ASSIGNED TASK
Note each line in the data holding the string "Temple" and report it.

Stored data entries
■ ■ ■ ■

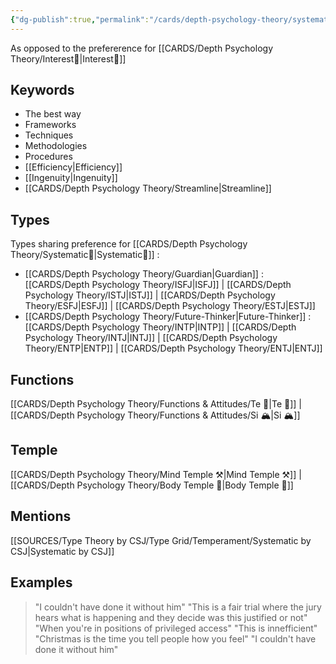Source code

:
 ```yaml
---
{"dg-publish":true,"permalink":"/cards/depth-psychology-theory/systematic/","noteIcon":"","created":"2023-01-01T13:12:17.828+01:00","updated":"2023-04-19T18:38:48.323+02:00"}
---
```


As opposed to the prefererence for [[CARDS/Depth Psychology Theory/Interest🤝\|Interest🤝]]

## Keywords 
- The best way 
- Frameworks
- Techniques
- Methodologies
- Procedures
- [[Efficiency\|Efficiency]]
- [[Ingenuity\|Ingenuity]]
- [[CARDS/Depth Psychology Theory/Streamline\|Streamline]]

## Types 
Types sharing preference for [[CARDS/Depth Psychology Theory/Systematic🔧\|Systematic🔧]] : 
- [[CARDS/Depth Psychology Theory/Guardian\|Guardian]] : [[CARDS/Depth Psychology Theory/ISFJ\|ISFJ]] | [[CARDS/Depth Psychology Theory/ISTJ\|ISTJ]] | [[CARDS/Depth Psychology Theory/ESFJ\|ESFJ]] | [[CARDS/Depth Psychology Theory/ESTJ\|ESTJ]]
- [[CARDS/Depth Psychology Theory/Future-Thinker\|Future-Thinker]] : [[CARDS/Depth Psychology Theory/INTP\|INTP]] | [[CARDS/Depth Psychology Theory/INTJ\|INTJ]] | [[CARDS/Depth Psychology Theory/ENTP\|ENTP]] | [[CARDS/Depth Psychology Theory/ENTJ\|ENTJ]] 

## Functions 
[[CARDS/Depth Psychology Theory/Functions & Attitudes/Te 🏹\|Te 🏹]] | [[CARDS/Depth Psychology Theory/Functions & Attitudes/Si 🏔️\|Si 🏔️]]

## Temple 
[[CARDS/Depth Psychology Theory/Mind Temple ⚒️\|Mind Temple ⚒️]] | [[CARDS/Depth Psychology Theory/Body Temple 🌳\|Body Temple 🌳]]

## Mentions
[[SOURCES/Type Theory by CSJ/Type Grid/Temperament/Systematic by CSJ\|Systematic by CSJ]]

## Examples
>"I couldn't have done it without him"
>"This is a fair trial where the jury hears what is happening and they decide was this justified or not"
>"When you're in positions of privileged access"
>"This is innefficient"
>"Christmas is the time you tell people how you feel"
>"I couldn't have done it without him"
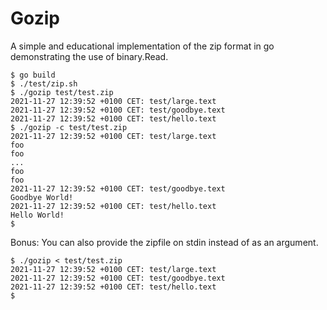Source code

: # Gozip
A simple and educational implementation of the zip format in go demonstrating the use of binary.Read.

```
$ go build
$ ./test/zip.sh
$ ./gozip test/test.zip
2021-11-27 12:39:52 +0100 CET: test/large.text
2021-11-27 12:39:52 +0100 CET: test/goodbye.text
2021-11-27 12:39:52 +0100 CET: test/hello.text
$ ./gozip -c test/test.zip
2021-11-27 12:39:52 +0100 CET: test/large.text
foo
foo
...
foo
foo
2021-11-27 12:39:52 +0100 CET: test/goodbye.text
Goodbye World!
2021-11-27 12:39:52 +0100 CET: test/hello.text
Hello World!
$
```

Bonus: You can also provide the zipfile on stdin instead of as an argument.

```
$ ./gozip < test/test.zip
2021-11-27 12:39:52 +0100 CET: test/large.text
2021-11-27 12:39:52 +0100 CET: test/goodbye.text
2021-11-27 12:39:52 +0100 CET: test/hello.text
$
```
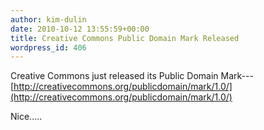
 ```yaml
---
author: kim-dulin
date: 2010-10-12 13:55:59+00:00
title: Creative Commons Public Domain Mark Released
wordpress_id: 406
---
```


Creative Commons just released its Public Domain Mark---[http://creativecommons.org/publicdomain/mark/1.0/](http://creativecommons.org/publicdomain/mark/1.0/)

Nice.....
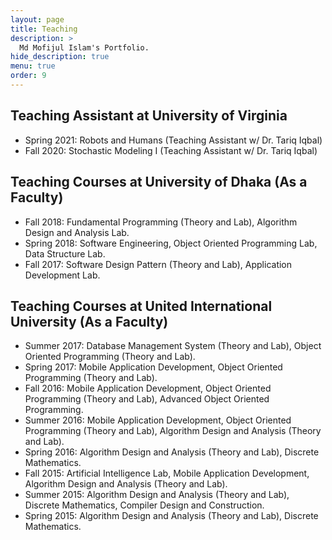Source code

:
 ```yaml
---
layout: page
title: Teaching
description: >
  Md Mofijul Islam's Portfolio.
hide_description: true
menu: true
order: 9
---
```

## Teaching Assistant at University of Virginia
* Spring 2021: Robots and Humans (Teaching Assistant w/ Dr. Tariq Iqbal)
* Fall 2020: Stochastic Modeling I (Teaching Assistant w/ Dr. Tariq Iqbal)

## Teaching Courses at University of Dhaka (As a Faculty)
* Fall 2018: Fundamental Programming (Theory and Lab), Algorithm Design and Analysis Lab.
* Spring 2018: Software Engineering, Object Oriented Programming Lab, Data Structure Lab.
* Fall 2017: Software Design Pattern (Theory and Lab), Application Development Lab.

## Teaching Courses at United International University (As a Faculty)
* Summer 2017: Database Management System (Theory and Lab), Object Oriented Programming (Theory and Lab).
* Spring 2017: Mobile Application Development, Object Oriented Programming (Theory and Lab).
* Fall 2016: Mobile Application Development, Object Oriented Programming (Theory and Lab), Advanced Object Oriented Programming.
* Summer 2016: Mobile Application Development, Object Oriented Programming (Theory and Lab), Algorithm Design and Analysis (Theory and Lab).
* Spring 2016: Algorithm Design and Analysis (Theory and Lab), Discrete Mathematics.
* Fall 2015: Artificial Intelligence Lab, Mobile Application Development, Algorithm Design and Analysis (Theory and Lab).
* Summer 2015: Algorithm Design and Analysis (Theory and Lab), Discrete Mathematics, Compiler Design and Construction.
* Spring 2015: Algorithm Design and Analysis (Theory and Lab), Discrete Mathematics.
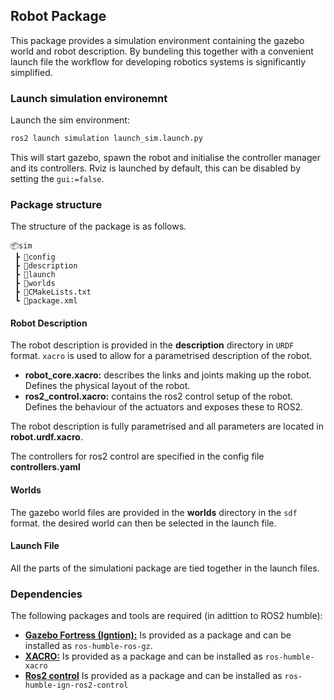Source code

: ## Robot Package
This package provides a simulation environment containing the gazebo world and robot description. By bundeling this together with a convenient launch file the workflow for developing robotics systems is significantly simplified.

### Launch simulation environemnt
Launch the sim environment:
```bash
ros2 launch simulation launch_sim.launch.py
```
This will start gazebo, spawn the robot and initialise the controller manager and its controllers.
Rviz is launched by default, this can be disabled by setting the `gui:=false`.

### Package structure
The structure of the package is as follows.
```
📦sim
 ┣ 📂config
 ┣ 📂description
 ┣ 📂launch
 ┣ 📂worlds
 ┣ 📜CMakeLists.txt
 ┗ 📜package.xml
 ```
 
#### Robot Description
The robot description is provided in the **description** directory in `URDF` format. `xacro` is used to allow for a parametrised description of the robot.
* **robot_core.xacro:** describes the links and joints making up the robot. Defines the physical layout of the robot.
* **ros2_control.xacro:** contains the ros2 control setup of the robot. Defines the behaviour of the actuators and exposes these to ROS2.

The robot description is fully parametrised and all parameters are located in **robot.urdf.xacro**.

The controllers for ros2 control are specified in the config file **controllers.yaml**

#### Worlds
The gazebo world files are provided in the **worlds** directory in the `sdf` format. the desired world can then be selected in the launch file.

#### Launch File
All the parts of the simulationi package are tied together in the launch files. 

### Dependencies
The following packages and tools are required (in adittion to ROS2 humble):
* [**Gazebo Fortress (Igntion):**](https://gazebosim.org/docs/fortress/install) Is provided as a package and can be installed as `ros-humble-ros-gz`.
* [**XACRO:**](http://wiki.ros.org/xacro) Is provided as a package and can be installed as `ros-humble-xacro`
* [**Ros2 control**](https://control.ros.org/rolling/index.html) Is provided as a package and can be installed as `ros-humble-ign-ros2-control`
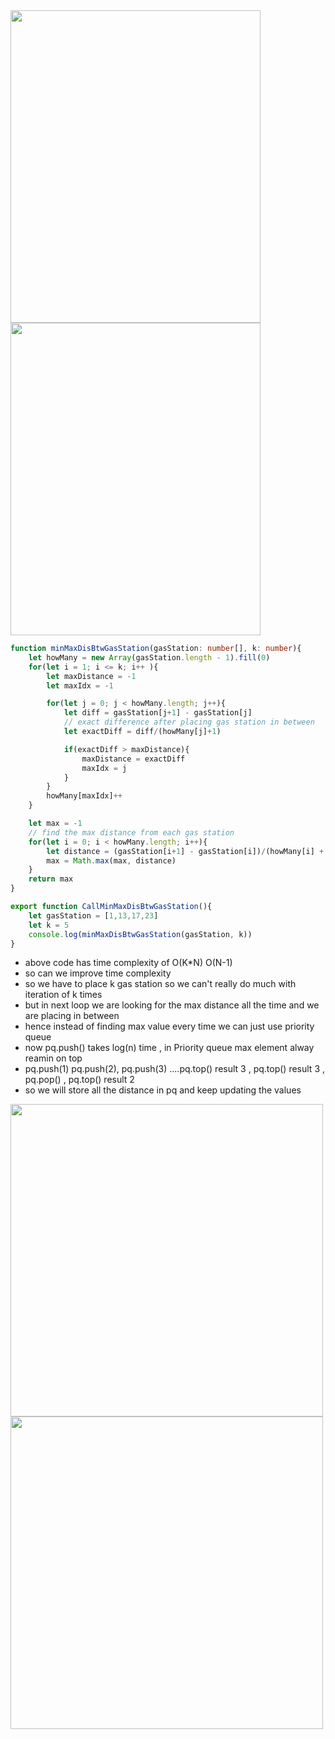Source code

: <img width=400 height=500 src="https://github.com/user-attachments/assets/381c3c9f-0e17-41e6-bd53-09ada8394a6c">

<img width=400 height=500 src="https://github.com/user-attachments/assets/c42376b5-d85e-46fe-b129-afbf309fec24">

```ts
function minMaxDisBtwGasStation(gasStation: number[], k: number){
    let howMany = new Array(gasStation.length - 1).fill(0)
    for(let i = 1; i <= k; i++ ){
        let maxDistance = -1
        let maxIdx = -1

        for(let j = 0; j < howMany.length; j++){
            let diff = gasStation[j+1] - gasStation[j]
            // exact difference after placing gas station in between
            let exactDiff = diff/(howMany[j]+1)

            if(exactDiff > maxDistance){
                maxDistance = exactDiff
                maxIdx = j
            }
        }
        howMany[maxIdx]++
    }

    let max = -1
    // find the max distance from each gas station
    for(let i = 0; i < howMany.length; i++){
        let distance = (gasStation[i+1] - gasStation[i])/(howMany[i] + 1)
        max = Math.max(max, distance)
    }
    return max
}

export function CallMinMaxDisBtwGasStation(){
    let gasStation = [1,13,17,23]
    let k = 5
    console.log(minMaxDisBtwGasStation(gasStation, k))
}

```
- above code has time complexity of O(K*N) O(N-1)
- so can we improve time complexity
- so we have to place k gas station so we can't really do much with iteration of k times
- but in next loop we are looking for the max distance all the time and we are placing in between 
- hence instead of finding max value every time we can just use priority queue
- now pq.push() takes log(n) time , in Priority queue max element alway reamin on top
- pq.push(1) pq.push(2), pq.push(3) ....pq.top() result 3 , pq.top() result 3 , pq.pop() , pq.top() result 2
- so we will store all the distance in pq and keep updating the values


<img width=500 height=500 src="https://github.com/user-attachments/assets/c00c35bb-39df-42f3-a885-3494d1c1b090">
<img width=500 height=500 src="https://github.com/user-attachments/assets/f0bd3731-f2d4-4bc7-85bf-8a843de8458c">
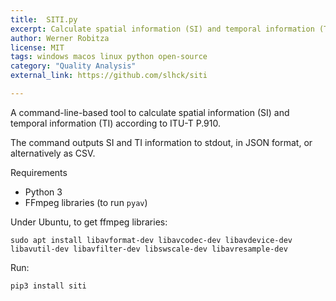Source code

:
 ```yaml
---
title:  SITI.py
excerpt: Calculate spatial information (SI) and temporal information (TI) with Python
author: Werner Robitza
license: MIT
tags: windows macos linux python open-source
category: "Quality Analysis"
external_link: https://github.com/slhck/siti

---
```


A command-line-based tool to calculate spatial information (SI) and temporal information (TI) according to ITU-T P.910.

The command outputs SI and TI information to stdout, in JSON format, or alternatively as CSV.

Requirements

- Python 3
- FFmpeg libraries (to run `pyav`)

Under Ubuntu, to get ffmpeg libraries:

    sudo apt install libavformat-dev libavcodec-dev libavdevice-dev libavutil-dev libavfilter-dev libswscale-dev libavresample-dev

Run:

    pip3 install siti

■ ■ ■ ■

SOLUTION
## Temple 
[[CARDS/Depth Psychology Theory/Mind Temple ⚒️\|Mind Temple ⚒️]] | [[CARDS/Depth Psychology Theory/Body Temple 🌳\|Body Temple 🌳]]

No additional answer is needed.